53 There was also some evidence given by the second respondent in cross-examination to the effect that she relied upon the assurance by
Mr Suleman that he was not issuing anymore contracts, although she was aware that there was one refinancing in February 2000 in which there was an investment in KSE.
54 The evidence of the second respondent was to the effect that she took no steps to ensure Ms Jajoo declined to act completely in relation to any transaction that involved the provision of funds for later investment in any of Mr Suleman's businesses.
55 The primary judge found that the second respondent's evidence should be accepted. He also found that by the end of February 2001, the second respondent undoubtedly knew that there were grave questions as to whether KSE was accepting investments for the purposes of its trolley collection business in a manner which contravened the Corporations Law. The primary judge said that he was satisfied that the substance of the advice received by the second respondent from Mallesons was probably conveyed to Ms Jajoo and that it is probable that the second respondent knew or suspected that despite his undertaking to her,
Mr Suleman was continuing to encourage investment in KSE for the purposes of its trolley collection business. There was no challenge by the respondents to these findings.
56 It was against this factual background that the primary judge resolved the controversy.
57 The primary judge first considered the retainer of DDS and Ms Jajoo. He concluded at [133] that the retainer "did not go beyond acting for the [appellants] in the refinancing of their mortgage and, in particular, did not extend to advising the [appellants] as to the commercial, financial or legal implications of their proposed investment with Mr Suleman's company." This conclusion was not challenged on appeal. It was plainly correct.
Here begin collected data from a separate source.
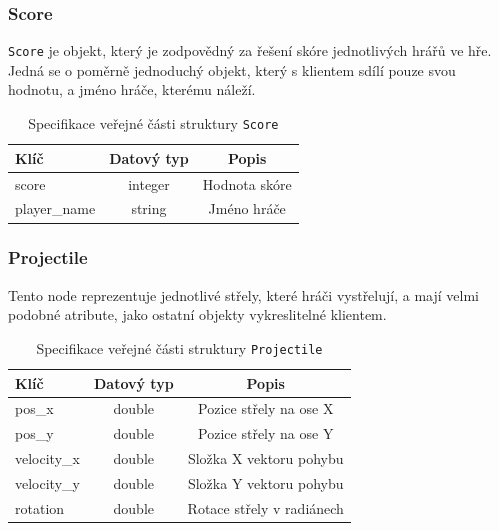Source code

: \documentclass[12pt, a4paper]{article}
\begin{document}
    \subsubsection*{Score}
    \texttt{Score} je objekt, který je zodpovědný za řešení skóre jednotlivých hrářů ve hře.
    Jedná se o poměrně jednoduchý objekt, který s klientem sdílí pouze svou hodnotu, a jméno hráče, kterému náleží.

    \begin{table}[H]
        \centering
        \begin{tabular}{|l|c|c|}
            \hline
            Klíč & Datový typ & Popis\\
            \hline
            \hline
            score & integer & Hodnota skóre\\
            \hline
            player\_name & string & Jméno hráče\\
            \hline
        \end{tabular}
        \caption{Specifikace veřejné části struktury \texttt{Score}}
    \end{table}

    \subsubsection*{Projectile}
    Tento node reprezentuje jednotlivé střely, které hráči vystřelují, a mají velmi podobné atribute, jako ostatní objekty vykreslitelné klientem.

    \begin{table}[H]
        \centering
        \begin{tabular}{|l|c|c|}
            \hline
            Klíč & Datový typ & Popis\\
            \hline
            \hline
            pos\_x & double & Pozice střely na ose X\\
            \hline
            pos\_y & double & Pozice střely na ose Y\\
            \hline
            velocity\_x & double & Složka X vektoru pohybu\\
            \hline
            velocity\_y & double & Složka Y vektoru pohybu\\
            \hline
            rotation & double & Rotace střely v radiánech\\
            \hline
        \end{tabular}
        \caption{Specifikace veřejné části struktury \texttt{Projectile}}
    \end{table}
\end{document}

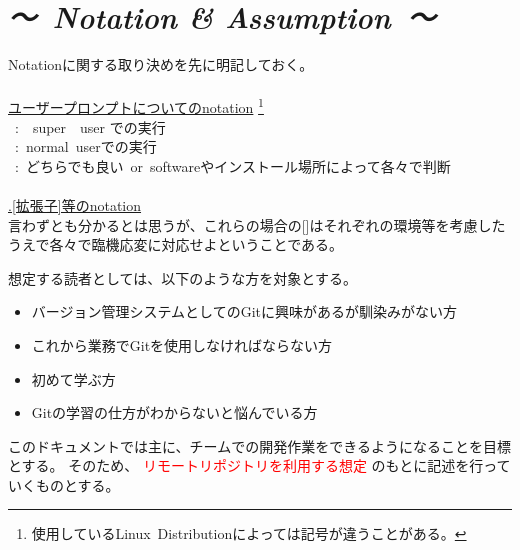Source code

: \documentclass[10pt,a4j,openany,dvipdfmx]{jsarticle}
\begin{document}
\section*{\it {～\ Notation }\rm{\&}\it{ Assumption\ ～}}
Notationに関する取り決めを先に明記しておく。
\\
\\
\underline{ユーザープロンプトについてのnotation}
\footnote{使用しているLinux\ Distributionによっては記号が違うことがある。}\\
\ :\ \ super\ \ user での実行\\
\ :\ normal\ userでの実行\\
\ :\ どちらでも良い\ or\ softwareやインストール場所によって各々で判断
\\
\\
\underline{.[拡張子]等のnotation}\\
言わずとも分かるとは思うが、これらの場合の[]はそれぞれの環境等を考慮したうえで各々で臨機応変に対応せよということである。\newline

想定する読者としては、以下のような方を対象とする。
\begin{itemize}
	\item バージョン管理システムとしてのGitに興味があるが馴染みがない方
	\item これから業務でGitを使用しなければならない方
	\item 初めて学ぶ方
	\item Gitの学習の仕方がわからないと悩んでいる方
\end{itemize}


このドキュメントでは主に、チームでの開発作業をできるようになることを目標とする。
そのため、\textcolor{red}{ リモートリポジトリを利用する想定 }のもとに記述を行っていくものとする。



\end{document}
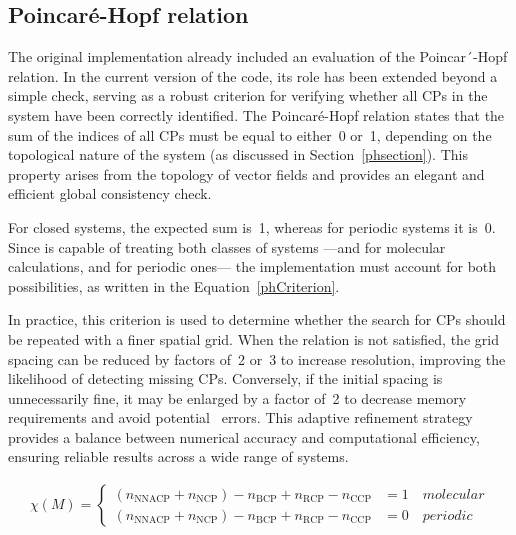\newpage
\vspace*{1.5cm}%

\newpage

\subsection{Poincaré-Hopf relation}

The original implementation already included an evaluation of the
Poincar´-Hopf relation. In the current version of the code, its role has been
extended beyond a simple check, serving as a robust criterion for verifying
whether all \glspl{CP} in the system have been correctly identified. The
Poincaré-Hopf relation states that the sum of the indices of all \glspl{CP}
must be equal to either~0 or~1, depending on the topological nature of the
system (as discussed in Section~\ref{phsection}). This property arises from the
topology of vector fields and provides an elegant and efficient global
consistency check.

For closed systems, the expected sum is~1, whereas for
periodic systems it is~0. Since \ams is capable of treating both classes of
systems ---\adf and \dftb for molecular calculations, and \band for periodic
ones--- the implementation must account for both possibilities, as
written in the Equation~\ref{phCriterion}.

In practice, this criterion is used to determine whether the search for
\glspl{CP} should be repeated with a finer spatial grid. When the
relation is not satisfied, the grid spacing can be reduced by factors of~2 or~3
to increase resolution, improving the likelihood of detecting missing
\glspl{CP}. Conversely, if the initial spacing is unnecessarily fine, it may be
enlarged by a factor of~2 to decrease memory requirements and avoid potential
\overflow\ errors. This adaptive refinement strategy provides a balance between
numerical accuracy and computational efficiency, ensuring reliable results
across a wide range of systems.

\begin{align}
  \chi(M) =
  \begin{cases}
    (n_{\text{NNACP}} + n_{\text{NCP}}) - n_{\text{BCP}} + n_{\text{RCP}} - n_{\text{CCP}} &= 1 \quad molecular\\
    (n_{\text{NNACP}} + n_{\text{NCP}}) - n_{\text{BCP}} + n_{\text{RCP}} - n_{\text{CCP}} &= 0 \quad periodic
  \end{cases}
  \label{phCriterion}
\end{align}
58 The primary judge said that it followed from that finding that the retainer of DDS was limited to the refinancing documents, that the action for breach of contract against the first to fourth defendants could not succeed. He said that although it had been established that there was a contract or retainer, it had not been established that there was any breach of its terms by the first to fourth respondents.
59 His Honour was undoubtedly correct to conclude that the retainer pleaded was not found. The retainer that had been pleaded was to advise the appellants in relation to the proposed investment by them in the scheme as discussed above. In one sense, this was the end of the case against the first to fourth respondents. However, the primary judge proceeded to deal with the case on the basis as to whether the retainer that he had found had been breached. The appeal proceeded on the basis that this was a legitimate approach.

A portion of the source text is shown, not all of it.